Hikers Guide to the Superstition Wilderness: With History and Legends of Arizona's Lost Dutchman Gold Mine (Hiking & Biking) (Paperback)
by Jack Carlson, Jack C. Carlson, and Elizabeth Stewart

Narrator:
The legend of the Lost Dutchman mine was born. The Lost Dutchman mine was brought to popular attention by the 1949 film Lust for Gold, starring Glenn Ford as Jacob Waltz. But it wasn't the movie that brought Bob Corbin to Arizona. It was the legend of the mine.

Bob Corbin:
Well, I was a Hoosier back in Indiana, and I was going to Indiana University, and one of the things we had to do was write a theme on a subject. And I picked lost mines. And in reading and researching, one of them was the Lost Dutchman mine, and from that point on, I was hooked. Ron Feldman: The Lost Dutchman mine is the Holy Grail, the great granddaddy of all lost mine stories.

Narrator:
Ron Feldman operates the OK Corral in Apache Junction. He's also spent decades in the mountains on a quest for gold. Ron Feldman: I've spent 37 years of my life looking for it, but people from all over the United States come looking for the Lost Dutchman mine. All over the world, actually. I've had people coming out for the last 35 years, the same people coming to hunt this thing, and now their children and grandchildren come out and hunt this thing.

Narrator:
Organized treks have been made into the Superstitions at least as early as 1934. One year, the Dons of Phoenix, an organization preserving local culture, welcomed over 2,000 guests. They arrived in busloads. Over the years, visitors have been entertained with Dutchman lore and the opportunity to pan for gold. The day culminated with a re-creation of Jacob Waltz's story.

Narrator:
Near the west face of the Superstitions, on the streets of Goldfield, tourists soak up the old west atmosphere, trying to grasp what it might really have been like 100 years ago. This site marks the spot of the original gold-mining town.

Bob Schoose:
We revived it over the last 20 years. We've been fixing it up and opened it up for tourism and stuff like that. A lot of people just love the history.

Narrator:
Maybe they love to feel a little heat from gold fever down in the Goldfield Mine.
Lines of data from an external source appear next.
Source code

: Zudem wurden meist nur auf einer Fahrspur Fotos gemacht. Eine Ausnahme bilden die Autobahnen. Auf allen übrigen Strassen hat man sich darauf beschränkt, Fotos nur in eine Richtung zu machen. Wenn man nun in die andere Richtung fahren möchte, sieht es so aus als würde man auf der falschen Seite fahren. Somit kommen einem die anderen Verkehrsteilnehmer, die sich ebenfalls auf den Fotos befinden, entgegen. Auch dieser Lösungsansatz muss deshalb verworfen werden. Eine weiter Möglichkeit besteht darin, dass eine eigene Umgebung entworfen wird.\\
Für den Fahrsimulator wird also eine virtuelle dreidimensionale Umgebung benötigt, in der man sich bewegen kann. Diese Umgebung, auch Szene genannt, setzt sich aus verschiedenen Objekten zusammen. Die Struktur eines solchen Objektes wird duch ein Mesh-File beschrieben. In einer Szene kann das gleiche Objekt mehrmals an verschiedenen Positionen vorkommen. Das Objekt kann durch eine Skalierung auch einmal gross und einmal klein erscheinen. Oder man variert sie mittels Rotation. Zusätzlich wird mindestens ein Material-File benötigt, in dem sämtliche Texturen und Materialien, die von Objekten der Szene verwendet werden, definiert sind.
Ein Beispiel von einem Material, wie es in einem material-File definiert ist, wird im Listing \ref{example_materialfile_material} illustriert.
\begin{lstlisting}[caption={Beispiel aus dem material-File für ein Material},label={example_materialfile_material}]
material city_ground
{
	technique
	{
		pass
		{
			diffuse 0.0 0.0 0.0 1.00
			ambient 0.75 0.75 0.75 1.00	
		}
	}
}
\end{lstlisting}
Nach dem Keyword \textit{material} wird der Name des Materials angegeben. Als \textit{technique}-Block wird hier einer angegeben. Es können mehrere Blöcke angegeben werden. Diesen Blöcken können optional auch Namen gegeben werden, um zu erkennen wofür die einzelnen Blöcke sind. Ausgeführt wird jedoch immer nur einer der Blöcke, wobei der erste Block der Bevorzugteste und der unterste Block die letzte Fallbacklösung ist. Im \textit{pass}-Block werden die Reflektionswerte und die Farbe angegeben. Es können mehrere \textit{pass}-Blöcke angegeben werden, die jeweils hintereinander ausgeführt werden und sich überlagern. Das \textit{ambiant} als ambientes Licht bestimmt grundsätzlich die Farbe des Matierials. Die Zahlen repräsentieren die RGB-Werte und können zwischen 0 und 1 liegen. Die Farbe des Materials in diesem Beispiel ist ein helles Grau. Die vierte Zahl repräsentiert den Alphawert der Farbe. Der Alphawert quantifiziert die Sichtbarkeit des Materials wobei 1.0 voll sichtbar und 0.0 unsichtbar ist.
Around Goldfield are several abandoned mines, like the Queen here, filled with water, its secrets safe. The secret of the Lost Dutchman's mine, over a century old, also remains safe. But that doesn't deter those who seek it.

Bob Schoose:
He said that his mine was two miles back from the face. Well, what does he mean by back? Did he mean back into the Superstitions where you're right at the foot of Weaver's Needle two miles back, or out this way two miles back? It's little things like that that screw people up for 100 years.

Ron Feldman:
What I learned real quickly is -- well, actually, it wasn't too quick; it took me 25 years to learn where the Dutchman wasn't.

Bob Corbin:
Since I've been looking since 1957 for it, I've come up with a lot of -- a lot of clues, but there's no question, a lot of people say there's no gold in those mountains, and there is.

Narrator:
The Superstitions have an air of mystery about them, a whisper of danger. There have been over 100 documented deaths in this wilderness.

Bob Schoose:
A lot of people have died looking for the mine. You know, it's real easy. It's a harsh environment. You go out there without the right equipment, supplies, and water, and it's pretty easy to get dead in a hurry. Some of them have been shot, killed over a piece of dirt that they thought was the -- they had the location, and they didn't want anybody else around.

Bob Corbin:
I think it's an obsession. People go in there. Some people go in with the idea they're going to find it. And it gets a hold of them, and it destroys their lives.

Narrator:
All the more reason to pack a bit of perspective along with the pick and axe on a trek into the Superstitions. This land is beautiful on its own without what may be a fool's promise of hidden riches, but that fact doesn't deter the most ardent of seekers. They leave only to return.

Bob Corbin:
There's something about those mountains that -- they're very rough, and there's just something about them intriguing. But you can't go in there with the thought you're going to find it because 99 out of a multi-million times, you're not going to.